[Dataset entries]

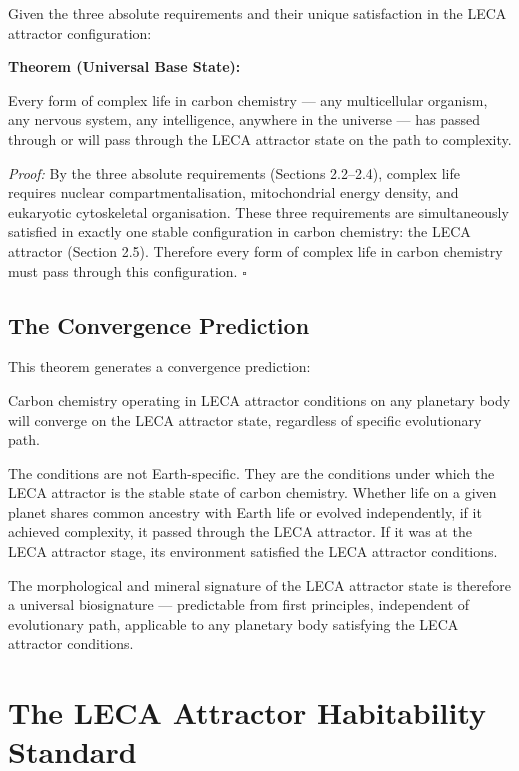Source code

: \documentclass[11pt, a4paper]{article}
\begin{document}
Given the three absolute requirements and their unique
satisfaction in the LECA attractor configuration:

\begin{mdframed}[
  linecolor=rulecolor,
  linewidth=0.8pt,
  innertopmargin=0.5em,
  innerbottommargin=0.5em,
  innerleftmargin=1em,
  innerrightmargin=1em
]
\textbf{Theorem (Universal Base State):}

Every form of complex life in carbon chemistry ---
any multicellular organism, any nervous system,
any intelligence, anywhere in the universe ---
has passed through or will pass through the LECA
attractor state on the path to complexity.

\textit{Proof:} By the three absolute requirements
(Sections 2.2--2.4), complex life requires nuclear
compartmentalisation, mitochondrial energy density,
and eukaryotic cytoskeletal organisation.
These three requirements are simultaneously satisfied
in exactly one stable configuration in carbon chemistry:
the LECA attractor (Section 2.5).
Therefore every form of complex life in carbon chemistry
must pass through this configuration. $\square$
\end{mdframed}

\subsection{The Convergence Prediction}

This theorem generates a convergence prediction:

Carbon chemistry operating in LECA attractor conditions
on any planetary body will converge on the LECA attractor
state, regardless of specific evolutionary path.

The conditions are not Earth-specific. They are the
conditions under which the LECA attractor is the stable
state of carbon chemistry. Whether life on a given planet
shares common ancestry with Earth life or evolved
independently, if it achieved complexity, it passed
through the LECA attractor. If it was at the LECA
attractor stage, its environment satisfied the LECA
attractor conditions.

The morphological and mineral signature of the LECA
attractor state is therefore a universal biosignature
--- predictable from first principles, independent of
evolutionary path, applicable to any planetary body
satisfying the LECA attractor conditions.

\section{The LECA Attractor Habitability Standard}
\end{document}
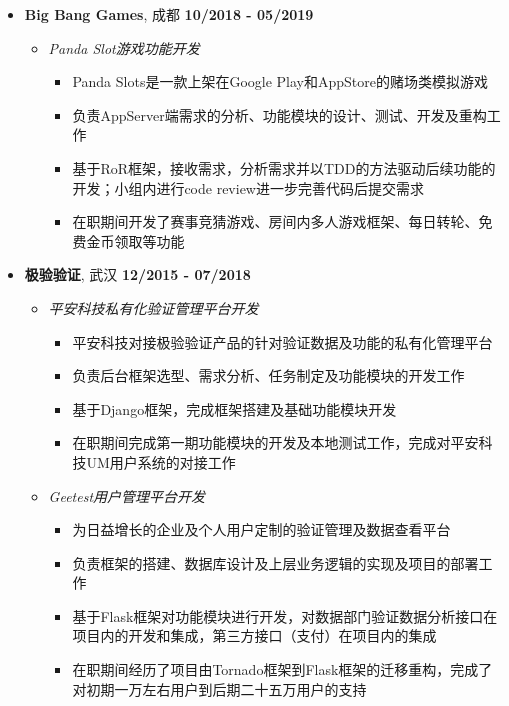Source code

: \documentclass[11pt, a4paper,sans]{moderncv}     %
\begin{document}
\begin{itemize}

  \item{\yahei \textbf{Big Bang Games}, 成都 \hfill\textbf{10/2018 - 05/2019}}
  \begin{itemize}
    \item{\textit{Panda Slot游戏功能开发}}
    \begin{itemize}
      \item { Panda Slots是一款上架在Google Play和AppStore的赌场类模拟游戏}
      \vspace{2pt}
      \item { 负责AppServer端需求的分析、功能模块的设计、测试、开发及重构工作}
      \vspace{2pt}
      \item { 基于RoR框架，接收需求，分析需求并以TDD的方法驱动后续功能的开发；小组内进行code review进一步完善代码后提交需求}
      \vspace{2pt}
      \item { 在职期间开发了赛事竞猜游戏、房间内多人游戏框架、每日转轮、免费金币领取等功能}
    \end{itemize}
  \end{itemize}

  \item{\textbf{极验验证}, 武汉 \hfill\textbf{12/2015 - 07/2018}}
  \begin{itemize}
    \item{\textit{平安科技私有化验证管理平台开发}}
    \begin{itemize}
      \item {  平安科技对接极验验证产品的针对验证数据及功能的私有化管理平台}
      \item {  负责后台框架选型、需求分析、任务制定及功能模块的开发工作}
      \item {  基于Django框架，完成框架搭建及基础功能模块开发}
      \item {  在职期间完成第一期功能模块的开发及本地测试工作，完成对平安科技UM用户系统的对接工作}
    \end{itemize}

    \item{\textit{Geetest用户管理平台开发}}
    \begin{itemize}
      \item {  为日益增长的企业及个人用户定制的验证管理及数据查看平台}
      \item {  负责框架的搭建、数据库设计及上层业务逻辑的实现及项目的部署工作}
      \item {  基于Flask框架对功能模块进行开发，对数据部门验证数据分析接口在项目内的开发和集成，第三方接口（支付）在项目内的集成}
      \item {  在职期间经历了项目由Tornado框架到Flask框架的迁移重构，完成了对初期一万左右用户到后期二十五万用户的支持}
    \end{itemize}


\end{itemize}
\end{itemize}
\end{document}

Exercise details: Exact duplicates of all the entries are required, and no image may appear in them.

Result below:
Source code

: \documentclass[11pt, a4paper]{article}
\begin{document}
Given the three absolute requirements and their unique
satisfaction in the LECA attractor configuration:

\begin{mdframed}[
  linecolor=rulecolor,
  linewidth=0.8pt,
  innertopmargin=0.5em,
  innerbottommargin=0.5em,
  innerleftmargin=1em,
  innerrightmargin=1em
]
\textbf{Theorem (Universal Base State):}

Every form of complex life in carbon chemistry ---
any multicellular organism, any nervous system,
any intelligence, anywhere in the universe ---
has passed through or will pass through the LECA
attractor state on the path to complexity.

\textit{Proof:} By the three absolute requirements
(Sections 2.2--2.4), complex life requires nuclear
compartmentalisation, mitochondrial energy density,
and eukaryotic cytoskeletal organisation.
These three requirements are simultaneously satisfied
in exactly one stable configuration in carbon chemistry:
the LECA attractor (Section 2.5).
Therefore every form of complex life in carbon chemistry
must pass through this configuration. $\square$
\end{mdframed}

\subsection{The Convergence Prediction}

This theorem generates a convergence prediction:

Carbon chemistry operating in LECA attractor conditions
on any planetary body will converge on the LECA attractor
state, regardless of specific evolutionary path.

The conditions are not Earth-specific. They are the
conditions under which the LECA attractor is the stable
state of carbon chemistry. Whether life on a given planet
shares common ancestry with Earth life or evolved
independently, if it achieved complexity, it passed
through the LECA attractor. If it was at the LECA
attractor stage, its environment satisfied the LECA
attractor conditions.

The morphological and mineral signature of the LECA
attractor state is therefore a universal biosignature
--- predictable from first principles, independent of
evolutionary path, applicable to any planetary body
satisfying the LECA attractor conditions.

\section{The LECA Attractor Habitability Standard}
\end{document}
Source code

: \documentclass[11pt, a4paper,sans]{moderncv}     %
\begin{document}
\begin{itemize}

  \item{\yahei \textbf{Big Bang Games}, 成都 \hfill\textbf{10/2018 - 05/2019}}
  \begin{itemize}
    \item{\textit{Panda Slot游戏功能开发}}
    \begin{itemize}
      \item { Panda Slots是一款上架在Google Play和AppStore的赌场类模拟游戏}
      \vspace{2pt}
      \item { 负责AppServer端需求的分析、功能模块的设计、测试、开发及重构工作}
      \vspace{2pt}
      \item { 基于RoR框架，接收需求，分析需求并以TDD的方法驱动后续功能的开发；小组内进行code review进一步完善代码后提交需求}
      \vspace{2pt}
      \item { 在职期间开发了赛事竞猜游戏、房间内多人游戏框架、每日转轮、免费金币领取等功能}
    \end{itemize}
  \end{itemize}

  \item{\textbf{极验验证}, 武汉 \hfill\textbf{12/2015 - 07/2018}}
  \begin{itemize}
    \item{\textit{平安科技私有化验证管理平台开发}}
    \begin{itemize}
      \item {  平安科技对接极验验证产品的针对验证数据及功能的私有化管理平台}
      \item {  负责后台框架选型、需求分析、任务制定及功能模块的开发工作}
      \item {  基于Django框架，完成框架搭建及基础功能模块开发}
      \item {  在职期间完成第一期功能模块的开发及本地测试工作，完成对平安科技UM用户系统的对接工作}
    \end{itemize}

    \item{\textit{Geetest用户管理平台开发}}
    \begin{itemize}
      \item {  为日益增长的企业及个人用户定制的验证管理及数据查看平台}
      \item {  负责框架的搭建、数据库设计及上层业务逻辑的实现及项目的部署工作}
      \item {  基于Flask框架对功能模块进行开发，对数据部门验证数据分析接口在项目内的开发和集成，第三方接口（支付）在项目内的集成}
      \item {  在职期间经历了项目由Tornado框架到Flask框架的迁移重构，完成了对初期一万左右用户到后期二十五万用户的支持}
    \end{itemize}


\end{itemize}
\end{itemize}
\end{document}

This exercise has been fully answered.